Donald Robertson making art at his Ping-Pong table work desk at Eric Firestone Gallery Jennifer Landes photos
Those who long for the days of Andy Warhol’s Factory but were too young or not fabulous or freaky enough to experience it, will want to trek on down to Eric Firestone’s Newtown Lane gallery to get a sense of that lost world.
Donald Robertson, who is also known by his Instagram handle, donalddrawbertson, is a nonstop art-making tour de force. But rather than delegate or take the artist’s hand out of the work, he opts instead for a constant stream of self-generated and mostly painterly images taken from the quotidian objects that surround him.
It helps that he is the head of creative developmet for Bobbi Brown, a division of Estee Lauder, and that his inspiration is often from the fashion world. Yet, just as frequent in his work are the leaf bags, cereal boxes, Whole Foods shopping bags, and pizza boxes so common to suburbia, in his case, Larchmont, where he and his wife, Kim Gieske, raise five children from a recent set of twins up to 18.
The family Robertson
While a family portrait was on display in the gallery, much of what drew the eye on a visit on Thursday were the often wry fashion world references and Mr. Robertson himself, who has taken over the gallery as a mobile studio, knocking out work as it struck him. It is fascinating to watch his process, with paint, markers, tape, surrounding him, set up on a Ping-Pong table and putting up new drawings like a short-order cook with customers lining up virtually through his trendabl account or in the flesh, like his friend Lisa Perry, who stopped by to assert her claim on several works in the gallery.

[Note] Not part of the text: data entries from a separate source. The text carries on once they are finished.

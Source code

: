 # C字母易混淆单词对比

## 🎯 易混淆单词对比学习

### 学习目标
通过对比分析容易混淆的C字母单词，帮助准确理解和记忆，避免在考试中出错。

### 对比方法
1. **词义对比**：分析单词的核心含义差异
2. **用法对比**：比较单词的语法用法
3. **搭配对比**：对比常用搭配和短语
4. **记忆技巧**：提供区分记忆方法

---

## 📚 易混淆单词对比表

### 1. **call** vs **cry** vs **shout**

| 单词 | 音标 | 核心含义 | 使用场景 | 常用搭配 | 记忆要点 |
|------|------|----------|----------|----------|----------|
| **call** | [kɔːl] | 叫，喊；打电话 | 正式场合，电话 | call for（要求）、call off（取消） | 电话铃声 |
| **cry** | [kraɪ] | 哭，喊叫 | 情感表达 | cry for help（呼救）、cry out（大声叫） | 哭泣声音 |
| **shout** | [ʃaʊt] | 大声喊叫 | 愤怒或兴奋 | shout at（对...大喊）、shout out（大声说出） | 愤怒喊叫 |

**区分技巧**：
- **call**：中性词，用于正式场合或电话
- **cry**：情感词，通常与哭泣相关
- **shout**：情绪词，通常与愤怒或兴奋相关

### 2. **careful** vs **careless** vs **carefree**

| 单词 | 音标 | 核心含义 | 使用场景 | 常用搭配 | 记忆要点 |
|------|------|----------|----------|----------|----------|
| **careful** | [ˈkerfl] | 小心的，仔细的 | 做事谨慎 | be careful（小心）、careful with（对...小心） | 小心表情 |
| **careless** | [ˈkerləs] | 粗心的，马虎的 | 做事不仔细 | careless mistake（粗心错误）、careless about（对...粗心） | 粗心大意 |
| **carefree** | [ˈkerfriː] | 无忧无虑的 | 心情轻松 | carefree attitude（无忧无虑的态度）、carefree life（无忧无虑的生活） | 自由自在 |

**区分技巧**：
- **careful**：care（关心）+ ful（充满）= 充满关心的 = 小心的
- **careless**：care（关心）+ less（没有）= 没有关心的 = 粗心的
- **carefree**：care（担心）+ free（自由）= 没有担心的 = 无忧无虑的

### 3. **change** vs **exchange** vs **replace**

Mr. Robertson said Ms. Perry was the one who introduced Mr. Firestone to him. He wanted a gallery space, and she recognized a similar aesthetic through her acquaintance with Mr. Firestone, as retail neighbors in East Hampton Village. The two hit if off immediately.
“I went to his studio and a few days later backed up a truck and loaded the whole thing up,” Mr. Firestone said.
So much was taken, including Mr. Robertson’s art supplies, that he said that he had to come to East Hampton in order to do his work. “He kept showing up at 4:30 in the morning to be let in to the gallery,” Mr. Firestone said. “Eventually,” he said, pantomiming the bleary-eyed process to let him in, “I gave him his own key.”
The artist’s genius with paint and tape notwithstanding, what really makes his work pop is the immediate reaction to the sights and scenes around him. It can be his World Cup-inspired series of bikini-bottomed models with the flags of countries who have teams of interest like Brazil, Portugal, and Germany (and, of course the U.S.) or the village traffic control officers who march by the gallery window hourly.
East Hampton Village T.C.O.s, "Drawbertson"-style
What is most engaging, however, is his happy and welcoming persona, something that manages to come through even on his Instagram account, which has more than 52,000 followers. He may have fans such as Carine Roitfeld, the former editor of French Vogue, but “I don’t want to get too exclusive,” he said, particularly in the art world which, he said, had a similar insider-outsider vibe.
His has found that the instant adoration of the social media cognoscenti has carried over to his day job at the cosmetics giant Estee Lauder. “I have this whacked-out aesthetic that’s not focused grouped,” he said. At first, the corporate powers didn't understand it, but seeing the response has caused them to rethink how to promote their brands, his drawings of pouty and colorful full sets of lips leading the way.
Mr. Robertson was also one of three founders of MAC Cosmetics, which raised $260 million in funding for AIDS-related charities through its VivaGlam line. In addition, he launched Marie Claire in America and was responsible for a redesign of Glamour magazine.
His understanding of fashion history, including the fluid illustrations so popular in 1930s magazines, informs his quick-stroke, summary application of paint. There is energy and brio here in the stroke of the artist, an element no less interesting than the packing tape, cereal boxes, and Louis Vuitton logos that also populate his work.
The show will be up at Firestone until Wednesday.